If using EMC for disks:

  • Make sure write cache is enabled for the LUNs.
  • If it is a CX with SATA drives, RAID-3 is optimized for large sequential I/O.
  • Monitor EMC lun queue depth, may be too many hosts sharing it.

To check your disk IO run iostat -xm 5 and look at the following:

  • wMB/s will give you the current write rate, does it match up with what you expect?
  • avgqu-sz should be near or less then 1, otherwise linux is queueing instead of doing
  • await should be near or less then 10, otherwise the IO system is slow, which will slow capture down.

Other things to do/check:

  • If using RAID 5 make sure you have write cache enabled on the RAID card. Sometimes this is called WriteBack. Make sure the BBU is still good or you have write cache enabled even when the BBU isn't working or missing.
    • Adaptec Example: arcconf SETCACHE 1 LOGICALDRIVE 1 WBB
    • HP Example: hpssacli ctrl slot=0 modify dwc=enable
    • MegaCLI: MegaCli64 -LDSetProp -ForcedWB -Immediate -Lall -aAll ; MegaCli64 -LDSetProp Cached -L0 -a0 -NoLog

Other

  • There are conflicting reports that disabling irqbalancer may help.
  • Check that the CPU you are giving capture isn’t handling lots of interrupts (cat /proc/interrupts).
  • Make sure other processes aren’t using the same CPU as capture.

WISE

  • Cyclical packet drops may be caused by bad connectivity to the wise server. Verify that the WISE responds quickly
    curl http://arkime-wise.hostname:8081/views
    on the capture host that is dropping packets.

High Performance Settings

See settings

How do I import existing PCAPs?

Think of the capture binary much like you would tcpdump. The capture binary can listen to live network interface(s), or read from historic packet capture files. Currently Arkime works best with PCAP files, not PCAPng.

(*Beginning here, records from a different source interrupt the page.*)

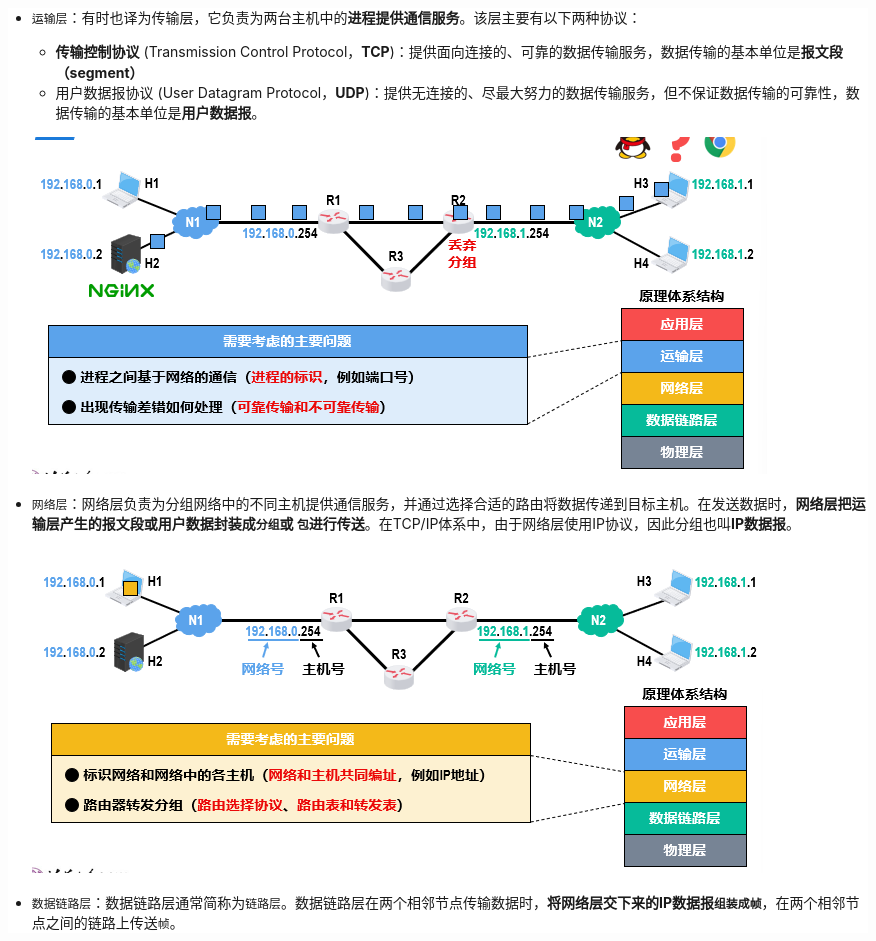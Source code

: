 - `运输层`：有时也译为传输层，它负责为两台主机中的**进程提供通信服务**。该层主要有以下两种协议：

  - **传输控制协议** (Transmission Control Protocol，**TCP**)：提供面向连接的、可靠的数据传输服务，数据传输的基本单位是**报文段（segment）**
  - 用户数据报协议 (User Datagram Protocol，**UDP**)：提供无连接的、尽最大努力的数据传输服务，但不保证数据传输的可靠性，数据传输的基本单位是**用户数据报**。

  ![image-20240609232150211](06-03-计算机网络/image-20240609232150211.png)

- `网络层`：网络层负责为分组网络中的不同主机提供通信服务，并通过选择合适的路由将数据传递到目标主机。在发送数据时，**网络层把运输层产生的报文段或用户数据封装成`分组`或 `包`进行传送**。在TCP/IP体系中，由于网络层使用IP协议，因此分组也叫**IP数据报**。

  ![image-20240609232139071](06-03-计算机网络/image-20240609232139071.png)

- `数据链路层`：数据链路层通常简称为`链路层`。数据链路层在两个相邻节点传输数据时，**将网络层交下来的IP数据报`组装成帧`**，在两个相邻节点之间的链路上传送`帧`。
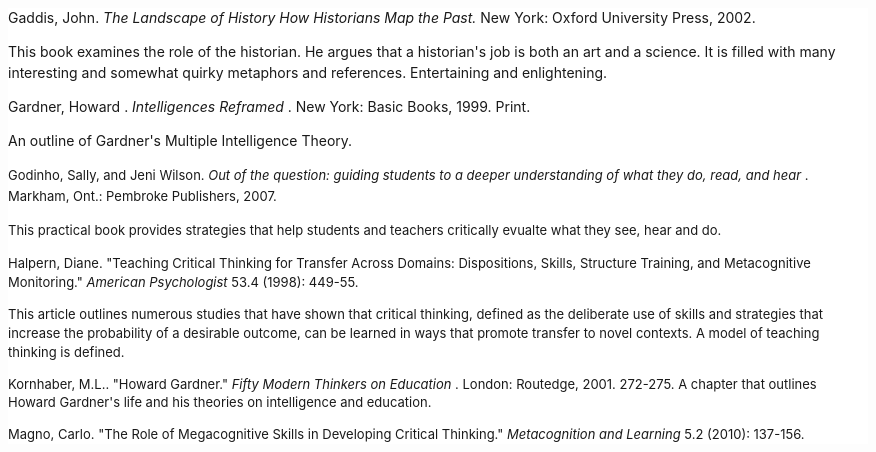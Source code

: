 </p>
<p>
Gaddis, John.
<i>
The Landscape of History How Historians Map the Past.
</i>
New York: Oxford University Press, 2002.
</p>
<p>
This book examines the role of the historian. He argues that a historian's job is both an art and a science. It is filled with many interesting and somewhat quirky metaphors and references. Entertaining and enlightening.
</p>
<p>
Gardner, Howard .
<i>
Intelligences Reframed
</i>
. New York: Basic Books, 1999. Print.
</p>
<p>
An outline of Gardner's Multiple Intelligence Theory.
</p>
</font>
<p>
<font size="-1">
Godinho, Sally, and Jeni Wilson.
<i>
Out of the question: guiding students to a deeper understanding of what they do, read, and hear
</i>
. Markham, Ont.: Pembroke Publishers,  2007.
<p>
This practical book provides strategies that help students and teachers critically evualte what they see, hear and do.
</p>
<p>
Halpern, Diane. "Teaching Critical Thinking for Transfer Across Domains: Dispositions, Skills, Structure Training, and Metacognitive Monitoring."
<i>
American Psychologist
</i>
53.4 (1998): 449-55.
</p>
<p>
This article outlines numerous studies that have shown that critical thinking, defined as the deliberate use of skills and strategies that increase the probability of a desirable outcome, can be learned in ways that promote transfer to novel contexts. A model of teaching thinking is defined.
</p>
<p>
Kornhaber, M.L.. "Howard Gardner."
<i>
Fifty Modern Thinkers on Education
</i>
. London: Routedge, 2001. 272-275.  A chapter that outlines Howard Gardner's life and his theories on intelligence and education.
</p>
<p>
Magno, Carlo. "The Role of Megacognitive Skills in Developing Critical Thinking."
<i>
Metacognition and Learning
</i>
5.2 (2010): 137-156.
</p>
</font>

${install_dir}/bin/capture -c [config_file] -r [PCAP file]

For an entire directory, use -R [PCAP directory]

See ${install_dir}/bin/capture --help for more info. The --monitor to monitor non NFS directories, --skip to skip already loaded PCAP files, and -R to process directories are common options. Multiple -r and -R options can be used.

If Arkime is failing to load a PCAP file check the following things:

  • Use PCAP formatted files and not PCAPng
  • Make sure the PCAP files contain IP traffic, Arkime currently ignores ARP and other traffic.
  • Try running capture with --debug which might warn of not understanding the link type or GRE tunnel type. (Please open issues for unknown link or GRE types)

Enable Arkime UI to upload

It is also possible to enable UI in Arkime to upload PCAP. This is less efficient then just using capture directly, since it uploads the file and then rules capture for you. Just uncomment the uploadCommand in the config.ini file.

How do I monitor multiple interfaces?

The easy way is using the interface setting in your config.ini. It supports a semicolon ';' separated list of interfaces to listen on for live traffic. If you want to set a tag or another field per interface, use the interfaceOps setting.

The hard way, you can also have multiple capture processes,.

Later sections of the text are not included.